On the application of Chinese text automatic correction in the search of movie and TV dramas and Java implementation

Source: Internet
Author: User
Tags exit integer readline split tostring trim stringbuffer

1. Background:

This week because the project needs to the search box to enter the wrong movie name correction processing, to enhance the search hit rate and user experience, studied the Chinese text automatic correction (professional point is proofreading, proofread), and the initial realization of the function, hereby record.

2. Introduction:

Chinese input error proofing and correction refers to the input of unusual or incorrect text when the system prompts the text is incorrect, the simplest example is typing in Word will have a red underline hint. There are two main ideas for implementing this feature:

(1) based on a large number of dictionary segmentation method: The main is to analyze the Chinese character string and a large "machine dictionary" in the match, if found in the dictionary to match the success; This method is easy to implement and is more suitable for the input of Chinese character string

A noun or a name belonging to a certain or a number of areas;

(2) Segmentation method based on statistical information: commonly used is the N-gram language model, in fact is the N-1 order Markov (Markov) model; Here's a brief introduction to the model:

The upper is a byes formula, indicating that the string x1x2 ... The probability of XM appearing is the product of conditional probabilities appearing alone in each word, in order to simplify the calculation of the assumption that the appearance of the Word XI is only related to the preceding N-1 character, the formula above becomes:

This is the N-1-order Markov (Markov) model, which calculates the probability and contrasts with a threshold, which prompts the string to be misspelled if it is less than this threshold value.

3. Implementation:

Because of my project for the input of Chinese character string is basically the name of the film and television drama, and the name of the animation program, the corpus is relatively stable, so here the use of 2-gram, namely two-yuan language model and dictionary segmentation method;

First, the idea:

On the basis of the word segmentation processing-> calculates the probability of two yuan entry (under the Corpus sample, replaces with the frequency of the entry)-> treats the analyzed Chinese character string participle and finds the maximal continuous string and the second largest continuous string->

Using the largest and second-largest sequential strings to match a corpus's movie name-> partial match the reality is spelled incorrectly and returns the corrected string (so the dictionary is important)
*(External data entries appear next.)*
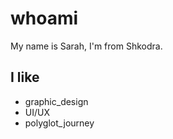 # whoami
My name is Sarah, I'm from Shkodra.

## I like 
- graphic_design 
- UI/UX 
- polyglot_journey
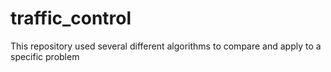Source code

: # traffic_control
This repository used several different algorithms to compare and apply to a specific problem
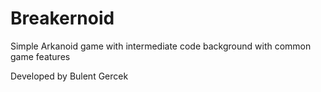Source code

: # Breakernoid
Simple Arkanoid game with intermediate code background with common game features

Developed by Bulent Gercek

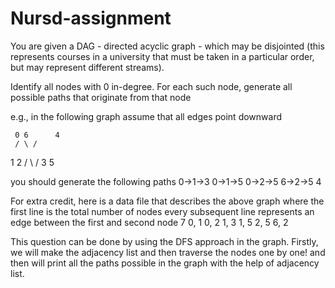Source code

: # Nursd-assignment

You are given a DAG - directed acyclic graph - which may be disjointed (this represents courses in a university that must be taken in a particular order, but may represent different streams).

Identify all nodes with 0 in-degree.
For each such node, generate all possible paths that originate from that node

e.g., in the following graph assume that all edges point downward

     0 6      4
     / \ /
   1  2
   / \ /
 3  5

you should generate the following paths
0->1->3
0->1->5 
0->2->5
6->2->5
4

For extra credit, here is a data file that describes the above graph where 
the first line is the total number of nodes 
every subsequent line represents an edge between the first and second node
7 
0, 1
0, 2
1, 3
1, 5
2, 5
6, 2


This question can be done by using the DFS approach in the graph. Firstly, we will make the adjacency list and then traverse the nodes one by one! and then will print all the paths possible in the graph with the help of adjacency list.
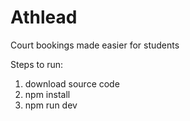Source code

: # Athlead
Court bookings made easier for students


Steps to run: 
1. download source code
2. npm install
3. npm run dev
Note: Participle here with the Ictclas Java API

Code on:

Create Class Chinesewordproofread

3.1 Initialization of the word segmentation and the film Corpus for word processing

Public ICTCLAS2011 initwordsegmentation () {ICTCLAS2011 wordseg = new ICTCLAS2011 (); try{String Argu = "F:\\java\\workspace\\wordproofread";//set your project path System.out.printl
            N ("Ictclas_init"); if (ICTCLAS2011.
                Ictclas_init (Argu.getbytes ("GB2312"), 0) = = False) {System.out.println ("Init fail!");
            return null; /* * Set the pos callout set ID to represent the POS set 1 calculation            The first level annotation set 0 calculates two level annotation set 2 Peking University two level annotation set 3
                
        North-level annotation set/Wordseg.ictclas_setposmap (2);
            }catch (Exception ex) {System.out.println ("Words segmentation initialization");
        System.exit (-1);
    return wordseg; public boolean wordsegmentate (String argu1,stRing ARGU2) {Boolean ictclasfileprocess = false; try{//File Segmentation ictclasfileprocess = wordseg.ictclas_fileprocess (Argu1.getbytes ("GB2312"), Argu2.getby
                
            TES ("GB2312"), 0); ICTCLAS2011.
                
        Ictclas_exit ();
            }catch (Exception ex) {System.out.println ("File process segmentation failed");
        System.exit (-1);
    return ictclasfileprocess; }

3.2 The frequency at which entries are calculated (tokens)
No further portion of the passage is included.